_What is needed_
Search term "caption": please show all lines in the listing that contain it.

_Material for this exercise_
______________________________

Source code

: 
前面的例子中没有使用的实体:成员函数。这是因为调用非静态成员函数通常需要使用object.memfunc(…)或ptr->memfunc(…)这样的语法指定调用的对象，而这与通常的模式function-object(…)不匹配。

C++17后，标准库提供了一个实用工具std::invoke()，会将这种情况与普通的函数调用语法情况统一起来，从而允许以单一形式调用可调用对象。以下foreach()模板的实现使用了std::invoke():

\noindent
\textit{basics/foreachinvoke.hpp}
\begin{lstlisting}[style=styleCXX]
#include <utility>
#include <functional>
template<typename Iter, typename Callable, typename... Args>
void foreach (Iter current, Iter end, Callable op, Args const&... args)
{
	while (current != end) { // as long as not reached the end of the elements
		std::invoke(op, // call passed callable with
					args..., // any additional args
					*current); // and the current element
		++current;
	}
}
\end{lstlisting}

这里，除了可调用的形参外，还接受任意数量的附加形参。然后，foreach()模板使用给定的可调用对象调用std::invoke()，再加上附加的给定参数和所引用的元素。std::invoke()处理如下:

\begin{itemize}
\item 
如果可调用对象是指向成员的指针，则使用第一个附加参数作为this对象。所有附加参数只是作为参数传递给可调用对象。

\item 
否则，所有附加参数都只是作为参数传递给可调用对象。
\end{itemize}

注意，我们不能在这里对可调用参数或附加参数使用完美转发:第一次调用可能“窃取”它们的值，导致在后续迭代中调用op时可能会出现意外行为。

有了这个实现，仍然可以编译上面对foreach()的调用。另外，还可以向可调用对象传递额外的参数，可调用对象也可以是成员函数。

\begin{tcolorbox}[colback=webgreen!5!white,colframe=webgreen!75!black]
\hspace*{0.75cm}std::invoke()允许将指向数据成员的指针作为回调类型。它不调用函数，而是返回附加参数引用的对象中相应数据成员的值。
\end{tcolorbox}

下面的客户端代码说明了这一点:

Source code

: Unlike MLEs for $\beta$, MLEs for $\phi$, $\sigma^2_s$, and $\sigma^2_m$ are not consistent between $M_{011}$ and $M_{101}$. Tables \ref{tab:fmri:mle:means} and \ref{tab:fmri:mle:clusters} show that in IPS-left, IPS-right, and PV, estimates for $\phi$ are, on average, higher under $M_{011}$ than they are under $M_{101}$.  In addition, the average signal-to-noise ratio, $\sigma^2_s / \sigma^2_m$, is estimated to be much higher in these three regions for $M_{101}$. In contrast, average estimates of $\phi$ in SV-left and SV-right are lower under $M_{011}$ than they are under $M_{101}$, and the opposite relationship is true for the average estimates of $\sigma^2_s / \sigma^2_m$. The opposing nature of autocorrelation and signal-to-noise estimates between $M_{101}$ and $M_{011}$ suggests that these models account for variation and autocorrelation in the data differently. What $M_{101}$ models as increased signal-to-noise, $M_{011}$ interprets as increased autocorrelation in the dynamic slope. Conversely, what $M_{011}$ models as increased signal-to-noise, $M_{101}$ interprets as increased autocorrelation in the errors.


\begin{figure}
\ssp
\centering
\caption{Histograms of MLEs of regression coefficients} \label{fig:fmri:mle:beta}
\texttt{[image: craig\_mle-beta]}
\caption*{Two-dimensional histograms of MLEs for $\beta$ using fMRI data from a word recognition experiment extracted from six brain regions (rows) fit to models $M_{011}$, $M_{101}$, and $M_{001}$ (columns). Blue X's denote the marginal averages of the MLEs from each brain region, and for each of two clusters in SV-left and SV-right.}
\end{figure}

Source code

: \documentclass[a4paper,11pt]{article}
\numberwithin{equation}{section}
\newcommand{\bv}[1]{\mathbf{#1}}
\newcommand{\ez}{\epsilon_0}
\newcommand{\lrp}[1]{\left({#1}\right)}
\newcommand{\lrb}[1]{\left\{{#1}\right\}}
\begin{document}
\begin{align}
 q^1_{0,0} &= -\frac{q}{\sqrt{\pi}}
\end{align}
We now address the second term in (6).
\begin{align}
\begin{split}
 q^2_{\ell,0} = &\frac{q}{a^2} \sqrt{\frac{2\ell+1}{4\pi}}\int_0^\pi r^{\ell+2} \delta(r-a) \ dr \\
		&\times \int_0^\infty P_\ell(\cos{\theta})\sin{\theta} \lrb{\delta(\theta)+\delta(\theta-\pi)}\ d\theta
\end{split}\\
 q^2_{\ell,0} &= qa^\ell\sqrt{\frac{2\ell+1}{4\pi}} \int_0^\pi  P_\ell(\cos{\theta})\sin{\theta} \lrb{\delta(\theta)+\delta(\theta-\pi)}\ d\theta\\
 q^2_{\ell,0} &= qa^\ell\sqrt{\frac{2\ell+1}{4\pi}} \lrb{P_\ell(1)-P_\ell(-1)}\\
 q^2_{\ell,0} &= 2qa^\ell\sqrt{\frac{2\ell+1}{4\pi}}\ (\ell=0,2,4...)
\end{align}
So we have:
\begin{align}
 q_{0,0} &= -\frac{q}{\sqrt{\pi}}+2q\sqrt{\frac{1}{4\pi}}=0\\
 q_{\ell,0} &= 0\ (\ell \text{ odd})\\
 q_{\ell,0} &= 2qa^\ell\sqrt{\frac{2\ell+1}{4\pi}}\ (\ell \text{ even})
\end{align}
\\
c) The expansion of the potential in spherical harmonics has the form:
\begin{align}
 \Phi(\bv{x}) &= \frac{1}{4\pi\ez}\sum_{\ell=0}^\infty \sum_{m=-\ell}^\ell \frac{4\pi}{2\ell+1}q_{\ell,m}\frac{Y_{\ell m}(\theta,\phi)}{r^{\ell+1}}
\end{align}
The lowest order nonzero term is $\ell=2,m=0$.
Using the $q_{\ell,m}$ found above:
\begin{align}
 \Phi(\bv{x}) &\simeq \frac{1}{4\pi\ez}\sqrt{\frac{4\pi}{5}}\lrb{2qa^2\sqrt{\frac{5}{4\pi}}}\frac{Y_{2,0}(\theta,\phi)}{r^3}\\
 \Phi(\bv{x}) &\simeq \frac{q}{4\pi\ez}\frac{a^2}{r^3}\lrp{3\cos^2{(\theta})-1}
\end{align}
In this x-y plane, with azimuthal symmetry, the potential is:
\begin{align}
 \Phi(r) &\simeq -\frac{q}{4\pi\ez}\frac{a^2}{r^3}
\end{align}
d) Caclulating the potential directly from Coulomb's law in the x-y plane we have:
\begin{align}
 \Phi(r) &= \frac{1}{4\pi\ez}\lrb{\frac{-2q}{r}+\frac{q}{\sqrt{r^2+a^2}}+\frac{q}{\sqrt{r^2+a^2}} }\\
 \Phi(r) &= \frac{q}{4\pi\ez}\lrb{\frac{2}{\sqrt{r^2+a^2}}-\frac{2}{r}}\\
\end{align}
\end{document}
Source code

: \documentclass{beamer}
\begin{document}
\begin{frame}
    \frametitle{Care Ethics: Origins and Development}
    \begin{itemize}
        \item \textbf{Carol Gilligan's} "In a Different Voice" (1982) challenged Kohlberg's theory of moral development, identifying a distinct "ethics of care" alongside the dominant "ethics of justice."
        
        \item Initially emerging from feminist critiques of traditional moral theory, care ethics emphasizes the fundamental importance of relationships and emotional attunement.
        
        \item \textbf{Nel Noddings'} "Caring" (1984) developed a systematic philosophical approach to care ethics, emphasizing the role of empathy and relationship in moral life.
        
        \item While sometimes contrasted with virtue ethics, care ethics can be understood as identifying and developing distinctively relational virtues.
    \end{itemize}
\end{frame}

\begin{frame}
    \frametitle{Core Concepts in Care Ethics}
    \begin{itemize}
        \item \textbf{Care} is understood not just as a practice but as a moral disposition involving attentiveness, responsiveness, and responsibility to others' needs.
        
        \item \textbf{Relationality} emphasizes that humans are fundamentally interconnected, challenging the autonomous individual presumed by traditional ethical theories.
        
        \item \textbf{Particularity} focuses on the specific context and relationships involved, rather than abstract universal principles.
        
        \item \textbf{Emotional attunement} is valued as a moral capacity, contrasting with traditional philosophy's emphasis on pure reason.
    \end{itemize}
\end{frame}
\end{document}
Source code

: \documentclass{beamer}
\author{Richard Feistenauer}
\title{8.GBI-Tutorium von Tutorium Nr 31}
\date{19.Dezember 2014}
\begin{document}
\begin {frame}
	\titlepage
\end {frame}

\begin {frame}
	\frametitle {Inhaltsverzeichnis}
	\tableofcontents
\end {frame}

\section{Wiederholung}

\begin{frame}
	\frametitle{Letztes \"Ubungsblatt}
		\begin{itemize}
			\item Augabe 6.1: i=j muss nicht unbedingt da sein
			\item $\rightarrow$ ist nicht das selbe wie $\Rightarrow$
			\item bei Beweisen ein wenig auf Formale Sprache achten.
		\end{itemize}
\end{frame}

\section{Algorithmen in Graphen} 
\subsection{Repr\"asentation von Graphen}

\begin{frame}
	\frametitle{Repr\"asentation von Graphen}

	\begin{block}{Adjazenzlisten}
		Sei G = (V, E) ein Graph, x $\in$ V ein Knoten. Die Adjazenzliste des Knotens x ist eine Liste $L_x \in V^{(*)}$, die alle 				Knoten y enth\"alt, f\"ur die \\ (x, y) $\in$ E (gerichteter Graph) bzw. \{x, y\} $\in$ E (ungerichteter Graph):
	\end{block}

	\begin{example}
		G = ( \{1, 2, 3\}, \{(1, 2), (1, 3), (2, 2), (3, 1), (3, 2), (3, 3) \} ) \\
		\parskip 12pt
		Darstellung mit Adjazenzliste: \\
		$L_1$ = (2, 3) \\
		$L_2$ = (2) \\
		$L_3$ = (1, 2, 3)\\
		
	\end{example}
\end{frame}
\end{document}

______________________________

_Answer space_
\caption{Histograms of MLEs of regression coefficients} \label{fig:fmri:mle:beta}
\caption*{Two-dimensional histograms of MLEs for $\beta$ using fMRI data from a word recognition experiment extracted from six brain regions (rows) fit to models $M_{011}$, $M_{101}$, and $M_{001}$ (columns). Blue X's denote the marginal averages of the MLEs from each brain region, and for each of two clusters in SV-left and SV-right.}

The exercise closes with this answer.